▶ Your objective:
Each line holding the word "expect" must appear in the answer, copied from the entries.

▶ Available data:
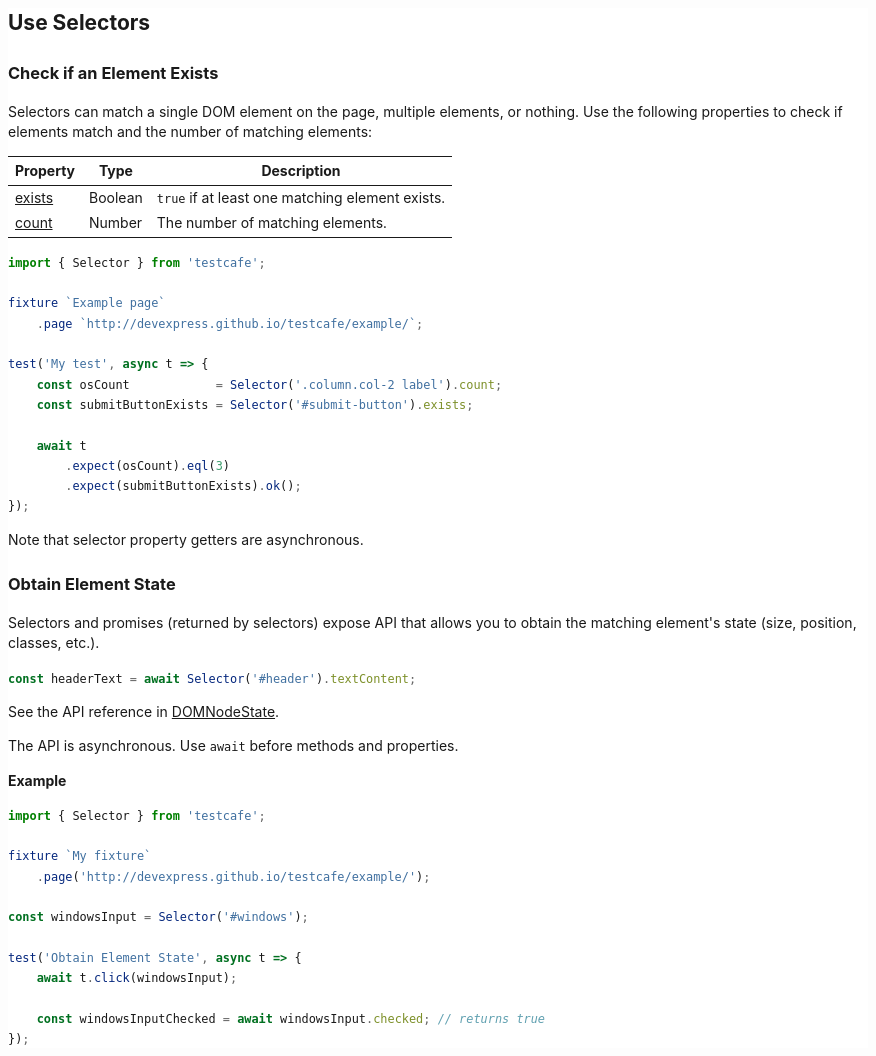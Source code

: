 ## Use Selectors

### Check if an Element Exists

Selectors can match a single DOM element on the page, multiple elements, or nothing. Use the following properties to check if elements match and the number of matching elements:

Property | Type | Description
------ | ----- | -----
[exists](../../reference/test-api/selector/exists.md) | Boolean | `true` if at least one matching element exists.
[count](../../reference/test-api/selector/count.md) | Number | The number of matching elements.

```js
import { Selector } from 'testcafe';

fixture `Example page`
    .page `http://devexpress.github.io/testcafe/example/`;

test('My test', async t => {
    const osCount            = Selector('.column.col-2 label').count;
    const submitButtonExists = Selector('#submit-button').exists;

    await t
        .expect(osCount).eql(3)
        .expect(submitButtonExists).ok();
});
```

Note that selector property getters are asynchronous.

### Obtain Element State

Selectors and promises (returned by selectors) expose API that allows you to obtain the matching element's state (size, position, classes, etc.).

```js
const headerText = await Selector('#header').textContent;
```

See the API reference in [DOMNodeState](../../reference/test-api/domnodestate.md).

The API is asynchronous. Use `await` before methods and properties.

**Example**

```js
import { Selector } from 'testcafe';

fixture `My fixture`
    .page('http://devexpress.github.io/testcafe/example/');

const windowsInput = Selector('#windows');

test('Obtain Element State', async t => {
    await t.click(windowsInput);

    const windowsInputChecked = await windowsInput.checked; // returns true
});
```
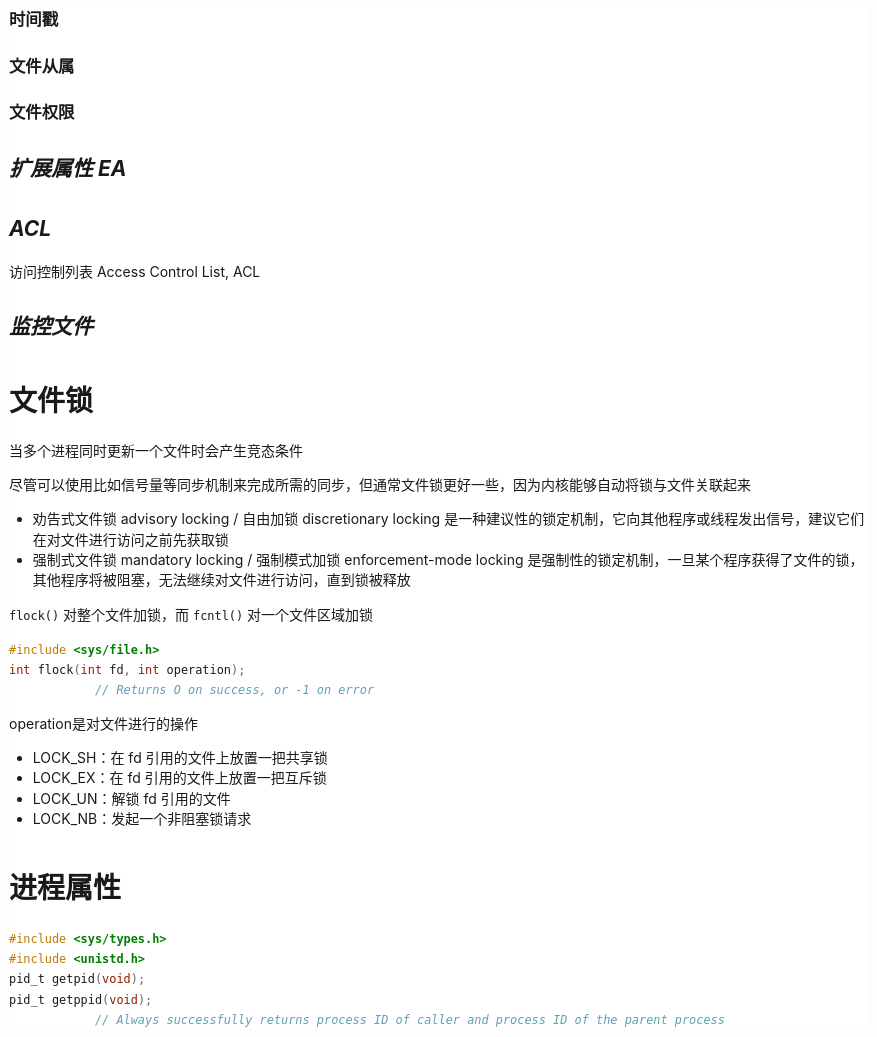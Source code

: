 ### 时间戳



### 文件从属

### 文件权限

## *扩展属性 EA*

## *ACL*

访问控制列表 Access Control List, ACL

## *监控文件*

# 文件锁

当多个进程同时更新一个文件时会产生竞态条件

尽管可以使用比如信号量等同步机制来完成所需的同步，但通常文件锁更好一些，因为内核能够自动将锁与文件关联起来

* 劝告式文件锁 advisory locking / 自由加锁 discretionary locking 是一种建议性的锁定机制，它向其他程序或线程发出信号，建议它们在对文件进行访问之前先获取锁
* 强制式文件锁 mandatory locking / 强制模式加锁 enforcement-mode locking 是强制性的锁定机制，一旦某个程序获得了文件的锁，其他程序将被阻塞，无法继续对文件进行访问，直到锁被释放



`flock()` 对整个文件加锁，而 `fcntl()` 对一个文件区域加锁



```c
#include <sys/file.h>
int flock(int fd, int operation);
			// Returns O on success, or -1 on error
```

operation是对文件进行的操作

* LOCK_SH：在 fd 引用的文件上放置一把共享锁
* LOCK_EX：在 fd 引用的文件上放置一把互斥锁
* LOCK_UN：解锁 fd 引用的文件
* LOCK_NB：发起一个非阻塞锁请求

# 进程属性

```c
#include <sys/types.h>
#include <unistd.h>
pid_t getpid(void);
pid_t getppid(void);
			// Always successfully returns process ID of caller and process ID of the parent process
```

▶ Solution below:
        .expect(osCount).eql(3)
        .expect(submitButtonExists).ok();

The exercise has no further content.